"You have breast cancer."
According to the Canadian Breast Cancer Foundation (CBCF), one in nine Canadian women will hear these words during her lifetime. Breast cancer is the most common cancer diagnosed in Canadian women, accounting for more than 25 per cent of all cancer diagnoses in Canada.
These statistics, and these women, are the fire that inspires Mary Hitt.
"It's such a common type of cancer and it can affect people when they're very young. I think it's an important target," says Hitt, an associate professor in the Department of Oncology. "The CBCF organizations have done an amazing job on awareness, not just for the general public but for researchers too. They've worked hard so we all know how important it is to do something about it."
Hitt is one of five researchers at the University of Alberta to receive research funding from the CBCF: more than $1.6 million will be shared among Hitt, Lynne-Marie Postovit, Wilson Roa, Kurian Joseph and Alan Underhill, all of whom are members of the Department of Oncology. Postdoctoral fellow Justin Pare, a postdoctoral fellow in the laboratory of Tom Hobman in the Department of Cell Biology, has also received a postdoctoral fellowship grant.
"The Canadian Breast Cancer Foundation is an important partner of the FoMD. The CBCF currently provides $1.9 million in research support for 16 projects ranging from basic studies into the causes of breast cancer, as well as better diagnostics and improved treatments," says David Evans, vice-dean of research within the Faculty of Medicine & Dentistry. "Working together, our researchers and the CBCF's generous donors, are making a difference by continuing to improve the lives of people with breast cancer."
This support is latest in a long lasting relationship between the Faculty of Medicine & Dentistry and the CBCF. Since 2012, CBCF has dedicated more than $8.1 million to breast cancer research projects within the faculty in hopes of improving health outcomes for Canadians diagnosed with this disease.
"The CBCF has done a great job in helping to foster and support research in the Faculty of Medicine & Dentistry," says Hitt. "I know there are a lot of other researchers in the faculty who have been supported by the CBCF. I think it's really helped to move those programs forward."
Hitt hopes this funding boost will move her research forward as she tries to better target cancer cells with a combination of radiation therapy and viral therapy using a modified strain of the vaccinia virus. The virus, engineered in the laboratory of David Evans, lacks components that allow it to produce nucleotides, the precursors of DNA, and replicate in a normal cell. Instead, it utilizes the abundance of nucleotides found in cancer cells to replicate quickly.
The virus treatment might also activate an anti-tumour immune response. "If we were just using a drug to kill the cancer cells, you could get an immune response from that too. We predict there would be a lot more of an immune response against tumours if there is virus because it sends out so many signals to the immune system."

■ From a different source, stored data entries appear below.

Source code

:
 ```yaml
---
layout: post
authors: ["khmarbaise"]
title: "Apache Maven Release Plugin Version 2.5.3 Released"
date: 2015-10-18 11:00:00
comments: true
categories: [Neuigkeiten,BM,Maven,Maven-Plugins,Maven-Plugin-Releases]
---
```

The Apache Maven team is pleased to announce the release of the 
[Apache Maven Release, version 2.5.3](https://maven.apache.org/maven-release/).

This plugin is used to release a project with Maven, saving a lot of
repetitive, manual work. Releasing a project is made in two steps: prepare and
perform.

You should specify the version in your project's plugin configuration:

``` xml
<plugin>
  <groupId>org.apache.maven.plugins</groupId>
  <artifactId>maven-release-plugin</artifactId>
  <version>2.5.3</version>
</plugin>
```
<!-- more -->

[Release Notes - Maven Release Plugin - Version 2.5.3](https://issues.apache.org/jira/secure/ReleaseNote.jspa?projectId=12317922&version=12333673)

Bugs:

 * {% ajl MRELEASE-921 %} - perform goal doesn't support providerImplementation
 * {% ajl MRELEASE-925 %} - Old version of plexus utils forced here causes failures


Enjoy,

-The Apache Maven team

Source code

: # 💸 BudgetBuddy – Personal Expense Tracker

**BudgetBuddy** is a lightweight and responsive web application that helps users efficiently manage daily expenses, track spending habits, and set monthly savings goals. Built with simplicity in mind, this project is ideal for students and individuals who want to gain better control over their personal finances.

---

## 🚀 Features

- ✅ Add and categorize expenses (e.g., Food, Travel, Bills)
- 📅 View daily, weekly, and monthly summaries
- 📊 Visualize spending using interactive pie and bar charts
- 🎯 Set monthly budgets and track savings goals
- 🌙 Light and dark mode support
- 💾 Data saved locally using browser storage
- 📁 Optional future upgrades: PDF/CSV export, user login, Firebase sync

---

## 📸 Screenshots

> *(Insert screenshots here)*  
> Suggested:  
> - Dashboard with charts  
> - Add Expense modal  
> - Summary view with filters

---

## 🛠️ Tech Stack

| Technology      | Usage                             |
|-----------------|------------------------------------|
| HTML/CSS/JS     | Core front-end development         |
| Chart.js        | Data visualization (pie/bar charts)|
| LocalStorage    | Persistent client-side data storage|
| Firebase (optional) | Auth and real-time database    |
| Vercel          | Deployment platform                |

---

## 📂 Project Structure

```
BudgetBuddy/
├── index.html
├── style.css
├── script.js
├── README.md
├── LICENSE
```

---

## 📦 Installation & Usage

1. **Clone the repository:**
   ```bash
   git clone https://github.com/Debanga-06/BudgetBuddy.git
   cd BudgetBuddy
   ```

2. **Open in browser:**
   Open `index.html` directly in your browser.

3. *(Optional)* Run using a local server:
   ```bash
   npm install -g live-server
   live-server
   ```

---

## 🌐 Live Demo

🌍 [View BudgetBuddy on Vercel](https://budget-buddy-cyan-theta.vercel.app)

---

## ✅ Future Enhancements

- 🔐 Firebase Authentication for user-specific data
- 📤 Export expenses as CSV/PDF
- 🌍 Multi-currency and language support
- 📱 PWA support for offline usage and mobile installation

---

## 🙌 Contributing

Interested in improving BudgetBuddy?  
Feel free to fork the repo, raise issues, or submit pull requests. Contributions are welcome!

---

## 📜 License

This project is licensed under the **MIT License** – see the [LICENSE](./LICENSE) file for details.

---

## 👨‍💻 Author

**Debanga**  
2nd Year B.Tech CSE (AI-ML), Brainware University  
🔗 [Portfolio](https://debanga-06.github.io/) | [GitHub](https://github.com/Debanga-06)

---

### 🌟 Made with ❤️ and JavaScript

"The virus should be able to spread from cell to cell within the tumour until there are no more cancer cells to infect. The virus can't replicate in the normal cells surrounding the tumour, so that should act as a barrier," Hitt explains. "If it can get into the blood stream, it can potentially get into metastatic tumour sites, infect those and kill them."
Hitt notes that the vaccinia virus has been very effective in treating bladder cancer in lab models. Preliminary research of the virus' effectiveness in aggressive breast tumour models has not been as promising as it was in bladder cancer, but Hitt believe that supplementary radiation therapy may a practical solution.
"When you irradiate tumours, you kill off as much as you can but we know that there are cells left that aren't killed. Will those leftover cells support virus replication or not? That's the real question."